Quando a gente inicia, tem muita, mas muita coisa para melhorar. O nosso corpo tem que maturar ainda, além da parte técnica. No começo, a gente erra praticamente tudo, quando acerta uma coisinha baixa bastante o tempo. Quando a gente fica um pouco mais velho, aí são mais detalhes a melhorar. Diante desses detalhes, a gente tem de se concentrar bastante para melhorar nosso resultado. Um detalhezinho faz toda a diferença. A psicologia ajuda bastante a gente a se concentrar no que tem de fazer. De se concentrar da melhor forma possível para que a gente possa realizar determinada ação e concentrar nesses detalhes para que a gente possa melhorar nossa marca. Com certeza, tem toda uma questão de concentração, uma questão de coragem, uma questão de fé. A psicologia ajuda bastante a gente.
A pressão que eu criava era em cima de mim mesmo, de correr perto do meu melhor resultado e melhorar o meu resultado pessoal. Como consequência, veio o recorde.
ERIK CARDOSO
Recordista brasileiro dos 100m
Conta um pouco da tua história. Você não começou correndo, é isso?
Comecei com 12 anos de idade no Sesi-SP (clube que ainda defende), o Darci e a Rosana (técnicos de Erik) sempre falam que o atletismo é correr, saltar e lançar. Então, corria, fazia saltos, arremessos, lançamentos, fazia de tudo. Chegou um momento na minha carreira em que comecei a me especializar um pouco mais. Me especializei nos lançamentos e arremessos e na corrida, lá pelos 15, 16 anos. Fazia lançamento e arremesso e ainda corriam um pouco. Ajudou bastante esse lance de eu ocorrer, de eu saltar.
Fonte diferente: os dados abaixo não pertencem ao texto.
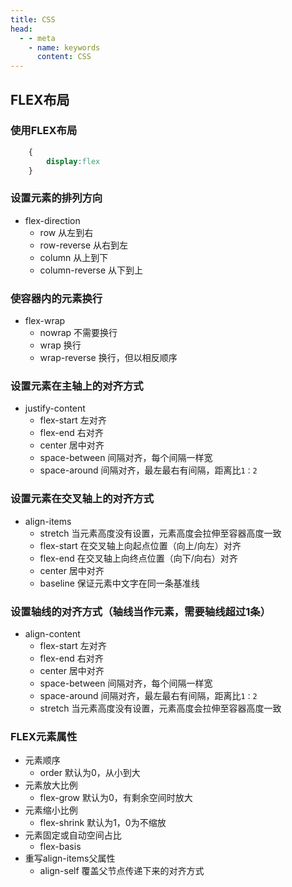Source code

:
 ```yaml
---
title: CSS
head:
  - - meta
    - name: keywords
      content: CSS
---
```

## FLEX布局
### 使用FLEX布局
```css
    {
        display:flex
    }
```
### 设置元素的排列方向
* flex-direction
  * row 从左到右
  * row-reverse 从右到左
  * column 从上到下
  * column-reverse 从下到上
### 使容器内的元素换行
* flex-wrap
  * nowrap 不需要换行
  * wrap 换行
  * wrap-reverse 换行，但以相反顺序
### 设置元素在主轴上的对齐方式
* justify-content
  * flex-start 左对齐
  * flex-end 右对齐
  * center 居中对齐
  * space-between 间隔对齐，每个间隔一样宽
  * space-around 间隔对齐，最左最右有间隔，距离比`1：2`
### 设置元素在交叉轴上的对齐方式
* align-items
  * stretch 当元素高度没有设置，元素高度会拉伸至容器高度一致
  * flex-start 在交叉轴上向起点位置（向上/向左）对齐
  * flex-end 在交叉轴上向终点位置（向下/向右）对齐
  * center 居中对齐
  * baseline 保证元素中文字在同一条基准线
### 设置轴线的对齐方式（轴线当作元素，需要轴线超过1条）
* align-content
  * flex-start 左对齐
  * flex-end 右对齐
  * center 居中对齐
  * space-between 间隔对齐，每个间隔一样宽
  * space-around 间隔对齐，最左最右有间隔，距离比`1：2`
  * stretch 当元素高度没有设置，元素高度会拉伸至容器高度一致
### FLEX元素属性
* 元素顺序
  * order 默认为0，从小到大
* 元素放大比例
  * flex-grow 默认为0，有剩余空间时放大
* 元素缩小比例
  * flex-shrink 默认为1，0为不缩放
* 元素固定或自动空间占比
  * flex-basis
* 重写align-items父属性
  * align-self 覆盖父节点传递下来的对齐方式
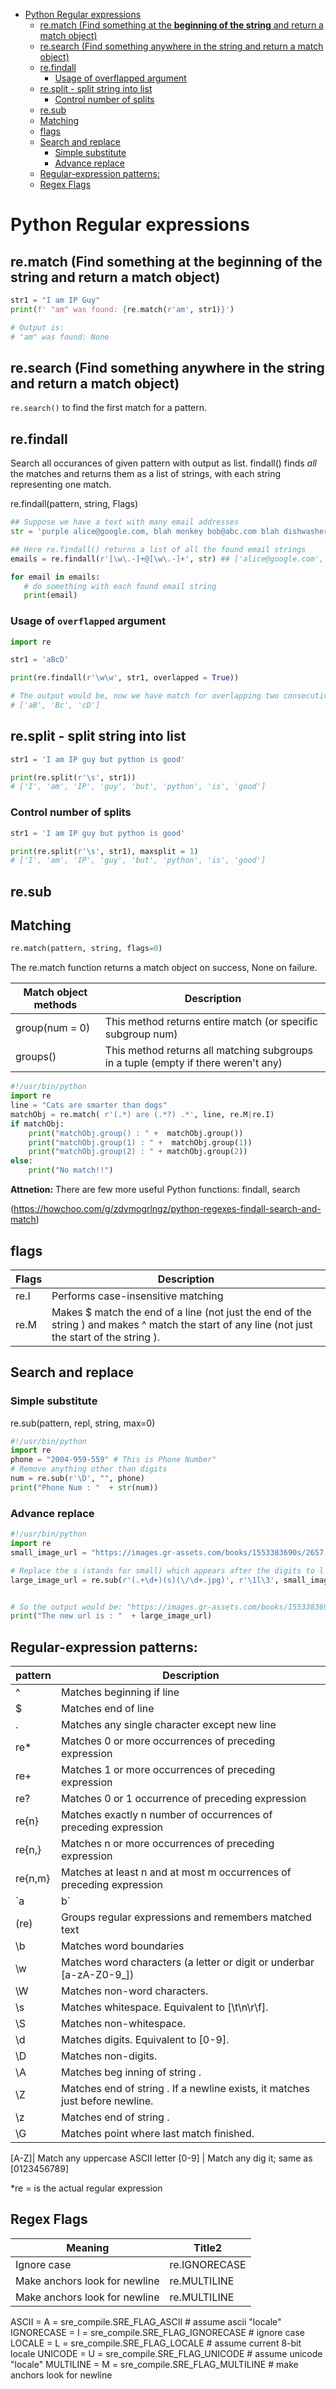 <!--ts-->
* [Python Regular expressions](#python-regular-expressions)
   * [re.match (Find something at the <strong>beginning of the string</strong> and return a match object)](#rematch-find-something-at-the-beginning-of-the-string-and-return-a-match-object)
   * [re.search (Find something anywhere in the string and return a match object)](#research-find-something-anywhere-in-the-string-and-return-a-match-object)
   * [re.findall](#refindall)
      * [Usage of overflapped argument](#usage-of-overflapped-argument)
   * [re.split - split string into list](#resplit---split-string-into-list)
      * [Control number of splits](#control-number-of-splits)
   * [re.sub](#resub)
   * [Matching](#matching)
   * [flags](#flags)
   * [Search and replace](#search-and-replace)
      * [Simple substitute](#simple-substitute)
      * [Advance replace](#advance-replace)
   * [Regular-expression patterns:](#regular-expression-patterns)
   * [Regex Flags](#regex-flags)

<!-- Created by https://github.com/ekalinin/github-markdown-toc -->
<!-- Added by: gil_diy, at: Mon 06 Mar 2023 10:55:48 AM IST -->

<!--te-->

# Python Regular expressions

##  re.match (Find something at the **beginning of the string** and return a match object)

```python
str1 = "I am IP Guy"
print(f' "am" was found: {re.match(r'am', str1)}') 

# Output is: 
# "am" was found: None

```


## re.search (Find something anywhere in the string and return a match object)

`re.search()` to find the first match for a pattern.



## re.findall

Search all occurances of given pattern with output as list.
findall() finds *all* the matches and returns them as a list of strings, with each string representing one match. 

re.findall(pattern, string, Flags)

```python
## Suppose we have a text with many email addresses
str = 'purple alice@google.com, blah monkey bob@abc.com blah dishwasher'

## Here re.findall() returns a list of all the found email strings
emails = re.findall(r'[\w\.-]+@[\w\.-]+', str) ## ['alice@google.com', 'bob@abc.com']

for email in emails:
   # do something with each found email string
   print(email)
```

### Usage of `overflapped` argument
```python
import re

str1 = 'aBcD'

print(re.findall(r'\w\w', str1, overlapped = True))

# The output would be, now we have match for overlapping two consecutives letter:
# ['aB', 'Bc', 'cD']

```
## re.split - split string into list

```python
str1 = 'I am IP guy but python is good'

print(re.split(r'\s', str1))
# ['I', 'am', 'IP', 'guy', 'but', 'python', 'is', 'good']
```

### Control number of splits

```python
str1 = 'I am IP guy but python is good'

print(re.split(r'\s', str1), maxsplit = 1)
# ['I', 'am', 'IP', 'guy', 'but', 'python', 'is', 'good']
```


## re.sub




## Matching
```python
re.match(pattern, string, flags=0)
```

The re.match function returns a match object on success, None on failure.

Match object methods | Description
------|---------------------------
group(num = 0) |  This method returns entire match (or specific subgroup num)
groups() | This method returns all matching subgroups in a tuple (empty if there weren't any)


```python
#!/usr/bin/python
import re
line = "Cats are smarter than dogs"
matchObj = re.match( r'(.*) are (.*?) .*', line, re.M|re.I)
if matchObj:
	print("matchObj.group() : " +  matchObj.group())
	print("matchObj.group(1) : " +  matchObj.group(1))
	print("matchObj.group(2) : " + matchObj.group(2))
else:
	print("No match!!")
```

**Attnetion:** There are few more useful Python functions: findall, search

(https://howchoo.com/g/zdvmogrlngz/python-regexes-findall-search-and-match)


## flags

Flags | Description
------|---------------------------
re.I |  Performs case-insensitive matching
re.M | Makes $ match the end of a line (not just the end of the string ) and makes ^ match the start of any line (not just the start of the string ).


## Search and replace

### Simple substitute
re.sub(pattern, repl, string, max=0)

```python
#!/usr/bin/python
import re
phone = "2004-959-559" # This is Phone Number"
# Remove anything other than digits
num = re.sub(r'\D', "", phone)
print("Phone Num : "  + str(num))
```

### Advance replace
```python
#!/usr/bin/python
import re
small_image_url = "https://images.gr-assets.com/books/1553383690s/2657.jpg"

# Replace the s (stands for small) which appears after the digits to l (stands for Large)
large_image_url = re.sub(r'(.+\d+)(s)(\/\d+.jpg)', r'\1l\3', small_image_url)


# So the output would be: "https://images.gr-assets.com/books/1553383690l/2657.jpg"
print("The new url is : "  + large_image_url)
```

## Regular-expression patterns:

pattern | Description
------|---------------------------
^ | Matches beginning if line
$ | Matches end of line
. | Matches any single character except new line
re* | Matches 0 or more occurrences of preceding expression
re+ | Matches 1 or more occurrences of preceding expression
re? | Matches 0 or 1 occurrence of preceding expression
re{n} | Matches exactly n number of occurrences of preceding expression
re{n,} | Matches n or more occurrences of preceding expression
re{n,m} | Matches at least n and at most m occurrences of preceding expression
`a|b` | Matches either a or b
(re) | Groups regular expressions and remembers matched text
\b | Matches word boundaries
\w  | Matches word characters (a letter or digit or underbar [a-zA-Z0-9_])
\W | Matches non-word characters.
\s | Matches whitespace. Equivalent to [\t\n\r\f].
\S | Matches non-whitespace.
\d | Matches digits. Equivalent to [0-9].
\D | Matches non-digits.
\A |Matches beg inning of string .
\Z | Matches end of string . If a newline exists, it matches just before newline.
\z | Matches end of string .
\G | Matches point where last match finished.

[A-Z]| Match any uppercase ASCII letter
[0-9] | Match any dig it; same as [0123456789]


*re = is the actual regular expression


## Regex Flags


 Meaning | Title2
------------|-----
Ignore case | re.IGNORECASE | re.I
Make anchors look for newline | re.MULTILINE | re.M
Make anchors look for newline | re.MULTILINE | re.M


ASCII = A = sre_compile.SRE_FLAG_ASCII # assume ascii "locale"
IGNORECASE = I = sre_compile.SRE_FLAG_IGNORECASE # ignore case
LOCALE = L = sre_compile.SRE_FLAG_LOCALE # assume current 8-bit locale
UNICODE = U = sre_compile.SRE_FLAG_UNICODE # assume unicode "locale"
MULTILINE = M = sre_compile.SRE_FLAG_MULTILINE # make anchors look for newline

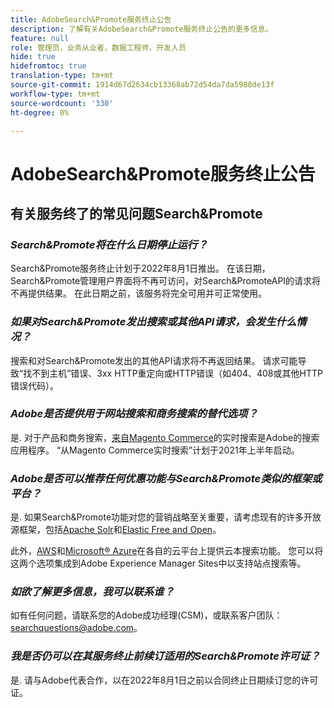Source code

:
 ```yaml
---
title: AdobeSearch&Promote服务终止公告
description: 了解有关AdobeSearch&Promote服务终止公告的更多信息。
feature: null
role: 管理员，业务从业者，数据工程师，开发人员
hide: true
hidefromtoc: true
translation-type: tm+mt
source-git-commit: 1914d67d2634cb13368ab72d54da7da5988de13f
workflow-type: tm+mt
source-wordcount: '330'
ht-degree: 0%

---
```



# AdobeSearch&amp;Promote服务终止公告

## 有关服务终了的常见问题Search&amp;Promote

### **_Search&amp;Promote将在什么日期停止运行？_**

Search&amp;Promote服务终止计划于2022年8月1日推出。 在该日期，Search&amp;Promote管理用户界面将不再可访问，对Search&amp;PromoteAPI的请求将不再提供结果。 在此日期之前，该服务将完全可用并可正常使用。

### **_如果对Search&amp;Promote发出搜索或其他API请求，会发生什么情况？_**

搜索和对Search&amp;Promote发出的其他API请求将不再返回结果。 请求可能导致“找不到主机”错误、3xx HTTP重定向或HTTP错误（如404、408或其他HTTP错误代码）。

### **_Adobe是否提供用于网站搜索和商务搜索的替代选项？_**

是. 对于产品和商务搜索，[来自Magento Commerce](https://blog.adobe.com/en/publish/2020/11/23/new-ai-capabilities-for-magento-commerce-improve-retail.html)的实时搜索是Adobe的搜索应用程序。 “从Magento Commerce实时搜索”计划于2021年上半年启动。

### **_Adobe是否可以推荐任何优惠功能与Search&amp;Promote类似的框架或平台？_**

是. 如果Search&amp;Promote功能对您的营销战略至关重要，请考虑现有的许多开放源框架，包括[Apache Solr](https://solr.apache.org/)和[Elastic Free and Open](https://www.elastic.co/about/free-and-open)。

此外，[AWS](https://aws.amazon.com/cloudsearch/)和[Microsoft® Azure](https://azure.microsoft.com/en-us/services/search/)在各自的云平台上提供云本搜索功能。 您可以将这两个选项集成到Adobe Experience Manager Sites中以支持站点搜索等。

### **_如欲了解更多信息，我可以联系谁？_**

如有任何问题，请联系您的Adobe成功经理(CSM)，或联系客户团队：[searchquestions@adobe.com](mailto:searchquestions@adobe.com)。

### **_我是否仍可以在其服务终止前续订适用的Search&amp;Promote许可证？_**

是. 请与Adobe代表合作，以在2022年8月1日之前以合同终止日期续订您的许可证。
No período em que comecei a lançar e arremessar, fui criando cada vez mais força, cada vez mais potência. O que me ajudou na hora de correr. Transferi a força para a corrida. Ajudou bastante esse desenvolvimento que tive na base de correr, saltar, lançar, arremessar. A diversidade me auxiliou no momento em que me especializei na corrida, que foi por volta dos 16 anos, quando entrei na casa dos 10s.